Parece que el telón se abre de nuevo para acoger todas las lágrimas y las risas. El texto en verso o en prosa por delante el abismo o la redención. Lo interesante e importante es que siempre haya un telón que se levante para que los que habitamos el mundo real veamos sobre el escenario los gestos, el maquillaje exiliado en madrugadas oscuras o atardeceres silenciosos mezclados con ruidos de claxon y con aquello que somos o deseamos ser.
Así, encadenados, caminan los Augurios y La isla del aire, mientras esperamos con verdadero placer al tercer personaje el que cuenta que No amanece en Génova porque no hay una coreografía definida y los límites de la naturaleza humana son un grito de vida o muerte de poder y gloria. Parece mentira que nos guste tanto a los humanos estas representaciones en las que un Romeo o una Julieta nos descubran para qué sirve un balcón apoyado en los altos de un jardín que llora su desventura y nos hagamos cómplices del latir de sus corazones que fueron escritos en papel.
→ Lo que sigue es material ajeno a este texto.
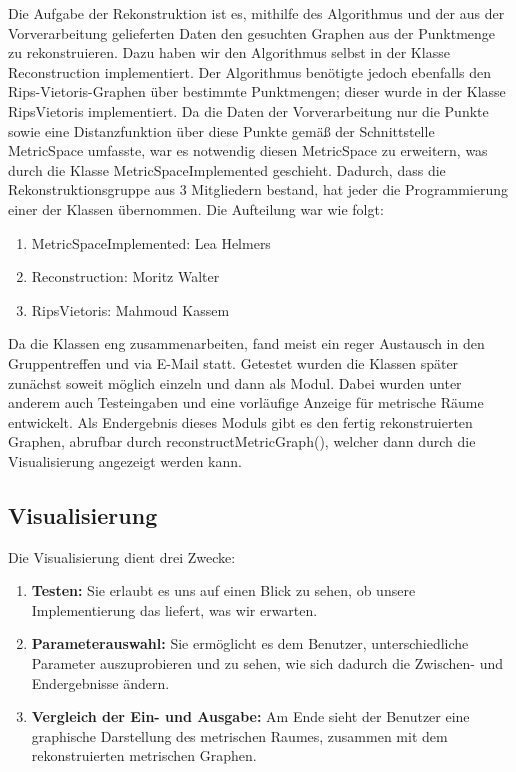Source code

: \documentclass[parskip=half,
 fontsize=12pt, bibtotoc,
 ngerman]
 {article}
\begin{document}
Die Aufgabe der Rekonstruktion ist es, mithilfe des Algorithmus und der aus der Vorverarbeitung gelieferten Daten den gesuchten Graphen aus der Punktmenge zu rekonstruieren. Dazu haben wir den Algorithmus selbst in der Klasse Reconstruction implementiert. Der Algorithmus benötigte jedoch ebenfalls den Rips-Vietoris-Graphen über bestimmte Punktmengen; dieser wurde in der Klasse RipsVietoris implementiert. Da die Daten der Vorverarbeitung nur die Punkte sowie eine Distanzfunktion über diese Punkte gemäß der Schnittstelle MetricSpace umfasste, war es notwendig diesen MetricSpace zu erweitern, was durch die Klasse MetricSpaceImplemented geschieht. Dadurch, dass die Rekonstruktionsgruppe aus 3 Mitgliedern bestand, hat jeder die Programmierung einer der Klassen übernommen. Die Aufteilung war wie folgt:

\begin{enumerate}
\item MetricSpaceImplemented: Lea Helmers
\item Reconstruction: Moritz Walter
\item RipsVietoris: Mahmoud Kassem
\end{enumerate}

Da die Klassen eng zusammenarbeiten, fand meist ein reger Austausch in den Gruppentreffen und via E-Mail statt. Getestet wurden die Klassen später zunächst soweit möglich einzeln und dann als Modul. Dabei wurden unter anderem auch Testeingaben und eine vorläufige Anzeige für metrische Räume entwickelt. Als Endergebnis dieses Moduls gibt es den fertig rekonstruierten Graphen, abrufbar durch reconstructMetricGraph(), welcher dann durch die Visualisierung angezeigt werden kann.

\subsection{Visualisierung}

Die Visualisierung dient drei Zwecke:

\begin{enumerate}
\item \textbf{Testen:} Sie erlaubt es uns auf einen Blick zu sehen, ob unsere Implementierung das liefert, was wir erwarten.
\item \textbf{Parameterauswahl:} Sie ermöglicht es dem Benutzer, unterschiedliche Parameter auszuprobieren und zu sehen, wie sich dadurch die Zwischen- und Endergebnisse ändern.
\item \textbf{Vergleich der Ein- und Ausgabe:} Am Ende sieht der Benutzer eine graphische Darstellung des metrischen Raumes, zusammen mit dem rekonstruierten metrischen Graphen.
\end{enumerate}
\end{document}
Se recaudan aplausos para devolverlo abrazados en arte sin recámara de bambalinas. Y aunque todo esto nos fascina no huy luego mucho espectador sentado en las butacas. Vacías se ven algunas en este ensayo de un microteatro que lleno de filosofía de vida nos regala un tiempo de escena. La inteligencia de Alejandro Simón Partal o Virginia Rota o la actuación magistral de Blanca Portillo y su Mrs. Dalloway en la que Virginia Woolf hace un derroche de ingenio sin que nadie sienta temor por ello o la cuestione.
Personaje de fuerza extraordinaria que habita en una mujer normal que descubre durante un día lo que es el vacío existencial de su vida. Así que de vez en cuando seamos osados y entremos en estas salas para abrir el teatro del mundo y descubrir que hay vida en otros lugares aparte del sofá y la televisión.